Directions: The entries are to be printed again word for word, but no picture may appear.
--
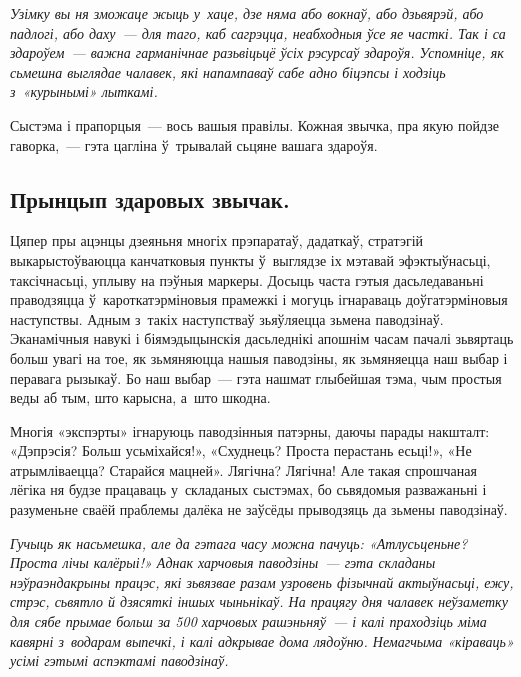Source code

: \emph{Узімку вы ня зможаце жыць у~хаце, дзе няма або вокнаў, або дзьвярэй, або падлогі, або даху~--- для таго, каб сагрэцца, неабходныя ўсе яе часткі. Так і са здароўем~--- важна гарманічнае разьвіцьцё ўсіх рэсурсаў здароўя. Успомніце, як сьмешна выглядае чалавек, які напампаваў сабе адно біцэпсы і ходзіць з~«курынымі» лыткамі.}

Сыстэма і прапорцыя~--- вось вашыя правілы. Кожная звычка, пра якую пойдзе гаворка,~--- гэта цагліна ў~трывалай сьцяне вашага здароўя.

\subsection*{Прынцып здаровых звычак.}

Цяпер пры ацэнцы дзеяньня многіх прэпаратаў, дадаткаў, стратэгій выкарыстоўваюцца канчатковыя пункты ў~выглядзе іх мэтавай эфэктыўнасьці, таксічнасьці, уплыву на пэўныя маркеры. Досыць часта гэтыя дасьледаваньні праводзяцца ў~кароткатэрміновыя прамежкі і могуць ігнараваць доўгатэрміновыя наступствы. Адным з~такіх наступстваў зьяўляецца зьмена паводзінаў. Эканамічныя навукі і біямэдыцынскія дасьледнікі апошнім часам пачалі зьвяртаць больш увагі на тое, як зьмяняюцца нашыя паводзіны, як зьмяняецца наш выбар і перавага рызыкаў. Бо наш выбар~--- гэта нашмат глыбейшая тэма, чым простыя веды аб тым, што карысна, а~што шкодна.

Многія «экспэрты» ігнаруюць паводзінныя патэрны, даючы парады накшталт: «Дэпрэсія? Больш усьміхайся!», «Схуднець? Проста перастань есьці!», «Не атрымліваецца? Старайся мацней». Лягічна? Лягічна! Але такая спрошчаная лёгіка ня будзе працаваць у~складаных сыстэмах, бо сьвядомыя разважаньні і разуменьне сваёй праблемы далёка не заўсёды прыводзяць да зьмены паводзінаў.

\emph{Гучыць як насьмешка, але да гэтага часу можна пачуць: «Атлусьценьне? Проста лічы калёрыі!» Аднак харчовыя паводзіны~--- гэта складаны нэўраэндакрыны працэс, які зьвязвае разам узровень фізычнай актыўнасьці, ежу, стрэс, сьвятло й дзясяткі іншых чыньнікаў. На працягу дня чалавек неўзаметку для сябе прымае больш за 500 харчовых рашэньняў~--- і калі праходзіць міма кавярні з~водарам выпечкі, і калі адкрывае дома лядоўню. Немагчыма «кіраваць» усімі гэтымі аспэктамі паводзінаў.}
--
Result of the task:
Source code

: \emph{Узімку вы ня зможаце жыць у~хаце, дзе няма або вокнаў, або дзьвярэй, або падлогі, або даху~--- для таго, каб сагрэцца, неабходныя ўсе яе часткі. Так і са здароўем~--- важна гарманічнае разьвіцьцё ўсіх рэсурсаў здароўя. Успомніце, як сьмешна выглядае чалавек, які напампаваў сабе адно біцэпсы і ходзіць з~«курынымі» лыткамі.}

Сыстэма і прапорцыя~--- вось вашыя правілы. Кожная звычка, пра якую пойдзе гаворка,~--- гэта цагліна ў~трывалай сьцяне вашага здароўя.

\subsection*{Прынцып здаровых звычак.}

Цяпер пры ацэнцы дзеяньня многіх прэпаратаў, дадаткаў, стратэгій выкарыстоўваюцца канчатковыя пункты ў~выглядзе іх мэтавай эфэктыўнасьці, таксічнасьці, уплыву на пэўныя маркеры. Досыць часта гэтыя дасьледаваньні праводзяцца ў~кароткатэрміновыя прамежкі і могуць ігнараваць доўгатэрміновыя наступствы. Адным з~такіх наступстваў зьяўляецца зьмена паводзінаў. Эканамічныя навукі і біямэдыцынскія дасьледнікі апошнім часам пачалі зьвяртаць больш увагі на тое, як зьмяняюцца нашыя паводзіны, як зьмяняецца наш выбар і перавага рызыкаў. Бо наш выбар~--- гэта нашмат глыбейшая тэма, чым простыя веды аб тым, што карысна, а~што шкодна.

Многія «экспэрты» ігнаруюць паводзінныя патэрны, даючы парады накшталт: «Дэпрэсія? Больш усьміхайся!», «Схуднець? Проста перастань есьці!», «Не атрымліваецца? Старайся мацней». Лягічна? Лягічна! Але такая спрошчаная лёгіка ня будзе працаваць у~складаных сыстэмах, бо сьвядомыя разважаньні і разуменьне сваёй праблемы далёка не заўсёды прыводзяць да зьмены паводзінаў.

\emph{Гучыць як насьмешка, але да гэтага часу можна пачуць: «Атлусьценьне? Проста лічы калёрыі!» Аднак харчовыя паводзіны~--- гэта складаны нэўраэндакрыны працэс, які зьвязвае разам узровень фізычнай актыўнасьці, ежу, стрэс, сьвятло й дзясяткі іншых чыньнікаў. На працягу дня чалавек неўзаметку для сябе прымае больш за 500 харчовых рашэньняў~--- і калі праходзіць міма кавярні з~водарам выпечкі, і калі адкрывае дома лядоўню. Немагчыма «кіраваць» усімі гэтымі аспэктамі паводзінаў.}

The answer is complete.